Matt: Hello everybody. Matt Bennett here along with John Madden for this week's featured intramural football game between the Dirties and Dearborn. On our first drive, Dirty quarterback Peter, finds number 85 Dave Baumwoll on an out pattern for the touchdown. But no conversion for these heathens as the point after pass falls incomplete. Six to nothing, Dirties lead.
Madden: I'm wondering, what is Peter's last name? Here's a guy whose one of your good friends, uh, lives in your suite in Wren and uhhhhh you don't even know his name! This guy's gotta seriously start thinking about his journalism skills.
Matt: That's the kind of thing that happens a lot when you put vodka on your Cheerios every morning, John. First drive for Dearborn here. Dan Schrieber drops back and heaves up a long one.... PICKED OFF by number 55 Eric Fuerstein. The Dirties have the ball back. Two quick screen passes from Peter to number 24 Adam Lasker and the Dirties find the end zone once again. Another failed conversion and we have a 12-0 ballgame here.
Madden: Here's a guy who likes to throw the screen pass and uhhhh.... He completes two of them, one for the touchdown!
Matt: Thanks John...Dearborn's driving deep in Dirty territory. Schreiber drops back and tosses one up toward the end-zone where it is tipped and intercepted again! This time its number 76 Nimrod Hashinovsky. The Dirties are picking everything except Schrieber's nose!
Madden: This guy's got a great arm! Uh, but the receiver can't haul it in and then you have the cornerback looking for the big play.... Boom! Interception.
Matt: Well the Dirties couldn't convert on fourth down, giving the ball back to Dearborn with just a few minutes remaining in the half. Schreiber drives the ball down the field and makes short passes like Webster at a strip club. Then, he finds number 23 in the back of the endzone and Dearborn cuts the Dirties lead to 12-7 at the half. Let's go to Mongoose McBeefcake in New York.

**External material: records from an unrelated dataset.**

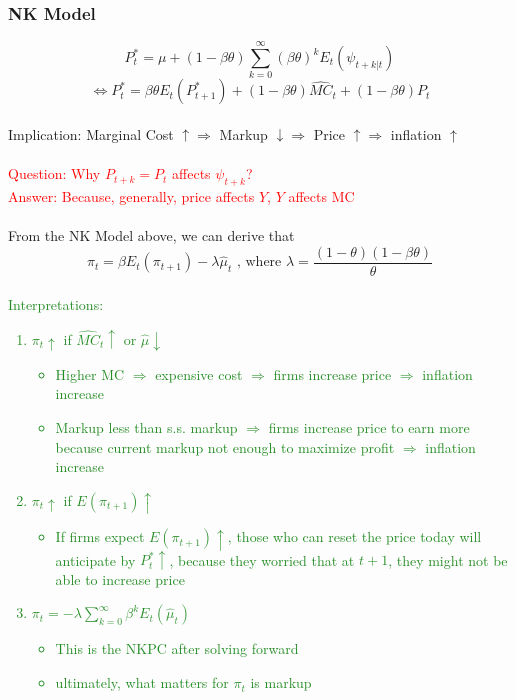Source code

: \documentclass{article}
\begin{document}
\subsubsection{NK Model}
$$P_t^* = \mu + (1-\beta\theta)\sum_{k=0}^\infty(\beta\theta)^k E_t(\psi_{t+k|t})$$
$$\Leftrightarrow P_t^* = \beta \theta E_t (P_{t+1}^*) + (1-\beta\theta)\hat{MC}_t + (1-\beta\theta)P_t$$
\\
{\color{ForestGreen}Implication: Marginal Cost $\uparrow \Rightarrow$ Markup $\downarrow \Rightarrow$ Price $\uparrow \Rightarrow$ inflation $\uparrow$}\\
\\
\textcolor{red}{Question: Why $P_{t+k}  = P_t$ affects $\psi_{t+k}$?\\
Answer: Because, generally, price affects $Y$, $Y$ affects MC}\\
\\
From the NK Model above, we can derive that 
$$\pi_t = \beta E_t(\pi_{t+1}) - \lambda\hat{\mu}_t\text{ , where } \lambda = \frac{(1-\theta)(1-\beta\theta)}{\theta}$$
\\
\textcolor{ForestGreen}{Interpretations:}
\textcolor{ForestGreen}{
\begin{enumerate}
    \item $\pi_t\uparrow$ if $\hat{MC}_t \uparrow$ or $\hat{\mu} \downarrow$
    \textcolor{ForestGreen}{
    \begin{itemize}
        \item Higher MC $\Rightarrow$ expensive cost $\Rightarrow$ firms increase price $\Rightarrow$ inflation increase
        \item Markup less than s.s. markup $\Rightarrow$ firms increase price to earn more because current markup not enough to maximize profit $\Rightarrow$ inflation increase
    \end{itemize}}
    \item \textcolor{ForestGreen}{$\pi_t\uparrow$ if $E(\pi_{t+1})\uparrow$
    \begin{itemize}
        \item If firms expect $E(\pi_{t+1})\uparrow$, those who can reset the price today will anticipate by $P_t^*\uparrow$, because they worried that at $t+1$, they might not be able to increase price
    \end{itemize}}
    \item \textcolor{ForestGreen}{$\pi_t = -\lambda \sum_{k=0}^\infty \beta^k E_t(\hat{\mu}_t)$
    \begin{itemize}
        \item This is the NKPC after solving forward
        \item ultimately, what matters for $\pi_t$ is markup
    \end{itemize}}
\end{enumerate}}
\end{document}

Mongoose: Thanks Matt, John. In the 5:15 games today, Zeta Psi defeated Ill Sauce 28-14. Quarterback Jason Brovnan told me after the game that "We feel like Jason Brovnan as a player worked the field well." The other game featured the Cubans and the Indies in a real shootout. Cuban quarterbacks Javier Perez-Giz and Matt Senko lit up the Indie defense in a 70-28 victory. Team Spam also picked up a win in a thrilling forfeit against Team Destroyer. Back to you guys.
Matt: Thanks Mongoose. We are ready for the second half here. Dearborn has the ball. Schreiber lobs a deep pass to number 29 who makes a spectacular catch on a tipped ball. But then out of nowhere, Peter comes up with another Dirty interception! He runs it halfway to Cambridge setting up a touchdown pass to Hashinovsky. This time the conversion is good, and the Dirties extend their lead.
Madden: You uh don't have the names of the Dearborn team do you Matt?
Matt: No.
Madden: Here's a play-by-play guy who uh, I mean, I was better off sitting next to Pat Summerall propped up by a coupla two by fours.
Matt: Then the two teams start trading scores like two swinger couples in Penthouse Forum. Trailing 19-7 Dearborn comes right back on a touchdown scramble by Schreiber to make it a one-point game. But then its Peter and the Dirties answering back with a touchdown of their own. Dearborn counters with a long touchdown pass to number 33, and the Dirties lead is only six, 26-20.
Madden: This is a great football game! The team's are making good football plays, throwing the football well, catching the football well, and uhh otherwise making every football play that you would expect a football player to make!
Matt: On the next drive, however, the Dirties ended the party like TUPD when Peter hit number 25 Philip Castro for the score.
Madden: Uh, Castro Matt? Doesn't he play on the Cubans?
Matt: Shut up John. Chris Cole converts the extra point with a halfback pass to number 85 Dave Baumwoll and the Dirties lead 33-20 with just minutes left to play. Adam Lasker then put the cherry on top of this bacon sundae with one final interception. John, any thoughts on this victory by the Dirties today?
Madden: Well, uhhh, I'm a little surprised we didn't hear more from number 84 on Dearborn. Now here's a guy who uhh is the Khalid El-Amin of cover cornerbacks. And that offense just kept the ball away from him.
Matt: It was a Dirty win any way you look at it. Stay tuned next for the Reading Comprehension Questions and 'What did we learn this week?'.
Reading Comprehension Questions
1. Did you ever forget somebody's last name? Somebody whose last name you really ought to know? Don't you feel like a jerk?
2. What's the deal with John Madden's eyebrows?
3. Peter. It's got a ring to it. Like Madonna or Cher, don't you think?
What did we learn this week?
If your football team runs the football, throws the football, catches the football, and stops the football, then you've got a lot more than a football's chance in hell of winning the football game.